The 2007 Allstate Sugar Bowl was a college football bowl game, which formed part of the 2006–2007 Bowl Championship Series (BCS) of the 2006 NCAA Division I FBS football season. Played on January 3, 2007, in the Louisiana Superdome in New Orleans, it was the 73rd Sugar Bowl. The game matched the Notre Dame Fighting Irish against the LSU Tigers and was televised on Fox.

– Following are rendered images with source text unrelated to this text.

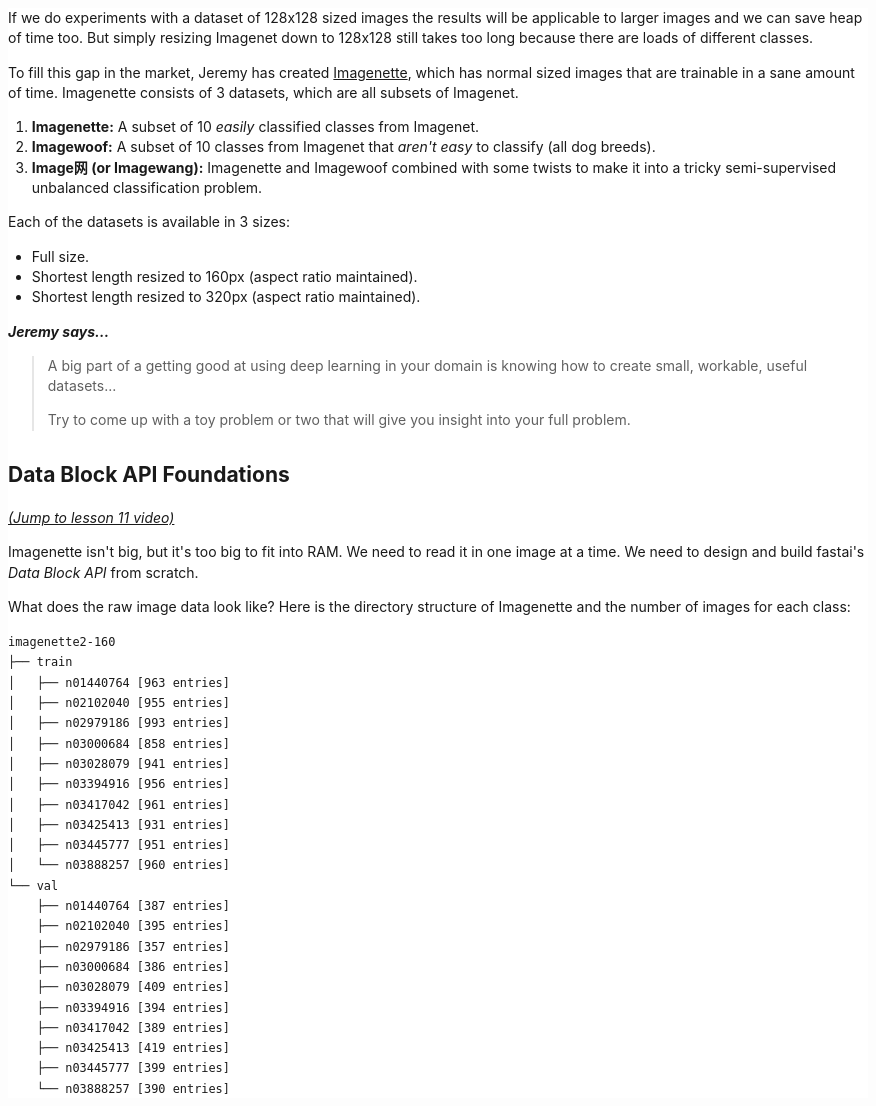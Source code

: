 If we do experiments with a dataset of 128x128 sized images the results will be applicable to larger images and we can save heap of time too. But simply resizing Imagenet down to 128x128 still takes too long because there are loads of different classes.

To fill this gap in the market, Jeremy has created [Imagenette](https://github.com/fastai/imagenette), which has normal sized images that are trainable in a sane amount of time. Imagenette consists of 3 datasets, which are all subsets of Imagenet.

1. **Imagenette:** A subset of 10 *easily* classified classes from Imagenet.
2. **Imagewoof:** A subset of 10 classes from Imagenet that *aren't easy* to classify (all dog breeds).
3.  **Image网 (or Imagewang):** Imagenette and Imagewoof combined with some twists to make it into a tricky semi-supervised unbalanced classification problem. 

Each of the datasets is available in 3 sizes:

- Full size.
- Shortest length resized to 160px (aspect ratio maintained).
- Shortest length resized to 320px (aspect ratio maintained).



***Jeremy says...*** 

> A big part of a getting good at using deep learning in your domain is knowing how to create small, workable, useful datasets... 
>
> Try to come up with a toy problem or two that will give you insight into your full problem.



## Data Block API Foundations

[*(Jump to lesson 11 video)*](https://youtu.be/hPQKzsjTyyQ?t=1036)

Imagenette isn't big, but it's too big to fit into RAM. We need to read it in one image at a time. We need to design and build fastai's *Data Block API* from scratch.

What does the raw image data look like? Here is the directory structure of Imagenette and the number of images for each class:

```
imagenette2-160
├── train
│   ├── n01440764 [963 entries]
│   ├── n02102040 [955 entries]
│   ├── n02979186 [993 entries]
│   ├── n03000684 [858 entries]
│   ├── n03028079 [941 entries]
│   ├── n03394916 [956 entries]
│   ├── n03417042 [961 entries]
│   ├── n03425413 [931 entries]
│   ├── n03445777 [951 entries]
│   └── n03888257 [960 entries]
└── val 
    ├── n01440764 [387 entries]
    ├── n02102040 [395 entries]
    ├── n02979186 [357 entries]
    ├── n03000684 [386 entries]
    ├── n03028079 [409 entries]
    ├── n03394916 [394 entries]
    ├── n03417042 [389 entries]
    ├── n03425413 [419 entries]
    ├── n03445777 [399 entries]
    └── n03888257 [390 entries]
```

This game received extra attention because it was the return of the Sugar Bowl to New Orleans. In 2006, the game was played at the Georgia Dome in Atlanta, Georgia due to the damage caused by Hurricane Katrina to the Superdome (that game also featured a virtual "home" team, the Georgia Bulldogs). LSU won the 2007 contest 41–14, tying the Notre Dame-LSU series at 5–5 (with LSU taking a 2–0 lead in bowl game meetings).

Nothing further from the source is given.